Der vorangestellte Text des Monatshefte-Redakteurs Dr. phil. R. Emden, den ich als Digitalisat in der Online-Datenbank der Großpolnischen Bibliothek, Wielkopolska Biblioteka Cyfrowa fand, ist ein Faksimile des Hefts im Bestand der Biblioteka Kórnicka/Polen. (Ich suchte eigentlich nach Dokumenten von Tassilo von Heydebrand und der Lasa (1817-1899), dessen Nachlass an Schachbüchern und Schriften im Schloß Kornik archiviert ist.)
Von Mendelssohn ist bekannt, dass er das Haus Nikolaikirchhof 20, heute Molkenmarkt Nr. 8 oft besuchte, um dort Schach zu spielen.
Quelle: A. Friedländer, 6 Vorträge über die Geschichte der Juden: Gehalten in den Berliner logen U.O.B.B. in winter 1895/96, Berlin 1896
Die Deutsche Schachzeitung 1896 verliert kein Wort über den Artikel im Akademischen Monatsheft, auch nicht gelegentlich eines Berichts über den Akademischen Schachclub München.
Offene Fragen:
Wer ist der “Stadtgerichtsrath L.”?
Und wo ist der Zettel? Ein eMail-Kontakt zu Dr. Helmut Berthold von der Lessing-Akademie in Wolfenbüttel zeigte mir, dass auch unter Lessing-Kennern, diese Partienotation eine “mittlere Sensation” darstellen würde. Zumindest könnten Nachforschungen danach schnell abgeschlossen werden, denn das Original-Manuskript wird, wie mir mitgeteilt wurde, in der Berliner Staatsbibliothek aufbewahrt. Ein glücklicher Umstand für meine Schachforschungen, befinden sich doch sonst viele nachgelassene Originale in der “Herzog-August-Bibliothek” in Wolfenbüttel, wo Lessing 1770 als Bibliothekar zuletzt Anstellung fand. Die “textkritische Arbeit zu Minna von Barnhelm”, so es sie gab, hat unter Emden’s Namen mglw. keinen Eingang in die seriöse Lessing-Forschung gefunden. Vermutlich läuft es aber daraus hinaus: Der Zettel ist weg!
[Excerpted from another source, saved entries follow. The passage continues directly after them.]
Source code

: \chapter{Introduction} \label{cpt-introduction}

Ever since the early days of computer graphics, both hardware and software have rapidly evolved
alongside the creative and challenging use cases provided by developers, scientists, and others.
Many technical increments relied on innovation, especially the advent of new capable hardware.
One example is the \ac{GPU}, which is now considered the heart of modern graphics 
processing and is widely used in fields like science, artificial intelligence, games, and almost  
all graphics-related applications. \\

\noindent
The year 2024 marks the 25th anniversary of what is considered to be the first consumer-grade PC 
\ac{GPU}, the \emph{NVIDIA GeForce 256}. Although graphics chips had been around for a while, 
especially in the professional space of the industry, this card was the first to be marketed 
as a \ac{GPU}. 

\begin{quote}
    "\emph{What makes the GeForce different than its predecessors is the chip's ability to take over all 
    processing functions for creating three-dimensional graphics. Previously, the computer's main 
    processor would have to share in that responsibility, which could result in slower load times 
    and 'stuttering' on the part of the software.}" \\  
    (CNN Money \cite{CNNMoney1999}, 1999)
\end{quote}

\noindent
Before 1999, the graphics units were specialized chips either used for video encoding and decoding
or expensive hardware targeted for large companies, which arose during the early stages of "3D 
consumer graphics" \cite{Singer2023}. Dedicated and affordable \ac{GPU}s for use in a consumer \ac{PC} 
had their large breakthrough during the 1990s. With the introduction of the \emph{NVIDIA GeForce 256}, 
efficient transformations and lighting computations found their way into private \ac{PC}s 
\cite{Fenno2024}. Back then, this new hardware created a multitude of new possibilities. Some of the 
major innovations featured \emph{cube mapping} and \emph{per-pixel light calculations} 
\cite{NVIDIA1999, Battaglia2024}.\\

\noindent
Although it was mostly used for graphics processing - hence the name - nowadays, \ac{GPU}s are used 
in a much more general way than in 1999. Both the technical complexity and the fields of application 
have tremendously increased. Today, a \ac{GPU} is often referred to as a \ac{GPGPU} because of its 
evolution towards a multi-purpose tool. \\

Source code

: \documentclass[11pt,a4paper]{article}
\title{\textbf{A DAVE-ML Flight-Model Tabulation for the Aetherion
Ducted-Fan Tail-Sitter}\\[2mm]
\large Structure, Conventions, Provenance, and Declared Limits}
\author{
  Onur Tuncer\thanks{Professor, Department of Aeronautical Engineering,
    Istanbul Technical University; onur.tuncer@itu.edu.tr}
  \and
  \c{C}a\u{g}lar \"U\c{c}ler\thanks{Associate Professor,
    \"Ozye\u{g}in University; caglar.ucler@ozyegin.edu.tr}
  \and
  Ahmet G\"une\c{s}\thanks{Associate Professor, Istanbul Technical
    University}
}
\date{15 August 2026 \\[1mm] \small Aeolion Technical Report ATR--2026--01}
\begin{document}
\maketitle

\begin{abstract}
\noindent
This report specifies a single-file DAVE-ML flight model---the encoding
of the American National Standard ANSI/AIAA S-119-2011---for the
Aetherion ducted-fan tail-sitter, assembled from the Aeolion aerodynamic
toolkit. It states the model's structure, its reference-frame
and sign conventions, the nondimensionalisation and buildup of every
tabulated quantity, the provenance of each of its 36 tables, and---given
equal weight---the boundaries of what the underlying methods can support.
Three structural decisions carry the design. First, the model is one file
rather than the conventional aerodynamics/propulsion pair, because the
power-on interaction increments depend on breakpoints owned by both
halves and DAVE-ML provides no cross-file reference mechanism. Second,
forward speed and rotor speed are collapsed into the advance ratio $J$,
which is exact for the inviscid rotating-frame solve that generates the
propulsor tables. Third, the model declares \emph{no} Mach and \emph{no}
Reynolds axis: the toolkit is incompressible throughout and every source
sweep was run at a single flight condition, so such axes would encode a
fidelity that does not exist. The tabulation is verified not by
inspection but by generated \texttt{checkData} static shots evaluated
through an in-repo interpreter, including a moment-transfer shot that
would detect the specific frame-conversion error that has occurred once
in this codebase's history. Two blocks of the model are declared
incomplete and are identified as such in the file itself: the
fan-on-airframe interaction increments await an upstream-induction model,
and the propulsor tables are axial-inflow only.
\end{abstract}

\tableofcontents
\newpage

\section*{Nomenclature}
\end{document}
Der Artikel im Monatsheft war seine erste und letzte Spur.
Andreas Lange
Man muss nur wissen wie man auf google sucht…
“Stadtgerichtsrat L.”:
Gerichtsrat Robert Lessing in Berlin besass damals die “Minna”, wie Muncker berichtet.
Quelle: Gotthold Ephraim Lessings Sämtliche Schriften. Hrsg.
von Karl Lachmann. 3. Auflage, 1886, Auf’s neue durchgesehene und verm.
Aufl., besorgt durch Franz Muncker, Vorwort Seite VII.
Der als M. gekennzeichnete Spieler ist möglicherweise nicht Mendelssohn. Antonius van der Linde zitiert 1873 in seinem Buch “Schach bei den Juden”, S. 41 zwei Quellen die auch einen anderen Schluss zulassen:
„Aus jüngern Jahren fallt mir ein Jude ein, Namens Michel, der in allen Dingen, bis auf zwei Elemente, verrückt erschien. Wenn er Französisch sprach, kam kein unebenes Wort über seine Lippen, und spielte er vollkommen Schach. So kommt dieser verrückte Michel (wie man ihn nannte) zum alten Mendelssohn, der sitzt und spielt Schach mit dem alten Rechenmeister Abram. Michel sieht das Spiel an. Abram macht endlich eine Bewegung mit der Rechten, um das Spiel als verloren umzuwerfen, und erhält einen derben Schlag am Kopfe, dass ihm die lose Pernicke abfällt. Abram hebt ruhig seine Perrucke auf und spricht: „Aber, lieber Michel, wie hätte ich denn ziehen sollen?“ — Lessing hat den “Vorfall im Nathan nachgebildet, und da ich auch im Zuge bin, noch Folgendes. Der eben genannte Rechenmeister Abram ist eben der, welchen Lessing als Alhafi zum Modell gehabt hat. Er galt für den grössten Rechenmeister und Sonderling, unterrichtete für wenige Groschen oder umsonst und bewohnte in Mendelssohns Haus ein Zimmer, auch umsonst. Lessing hielt viel auf ihn, seiner Pietät und seines angeborenen Cynismus wegen. “ (Briefwechsel zwischen Goethe und Zelter u. s. w. her. v. Fr. W. Riemer, IV. Th. Berlin 1834 S. 137). Ueber den genannten Abraham, auch Abraham Wolf oder „Abraham Rechenmeister“ genannt, Freund Euler’s und als Mathematiker gerühmt, ist mehr bei Kayserling (Mos. Mendelssohn S. 333—5) zu lesen, wo er ein leidenschaftlicher und „Michel“ ein vorzüglicher Schachspieler genannt wird.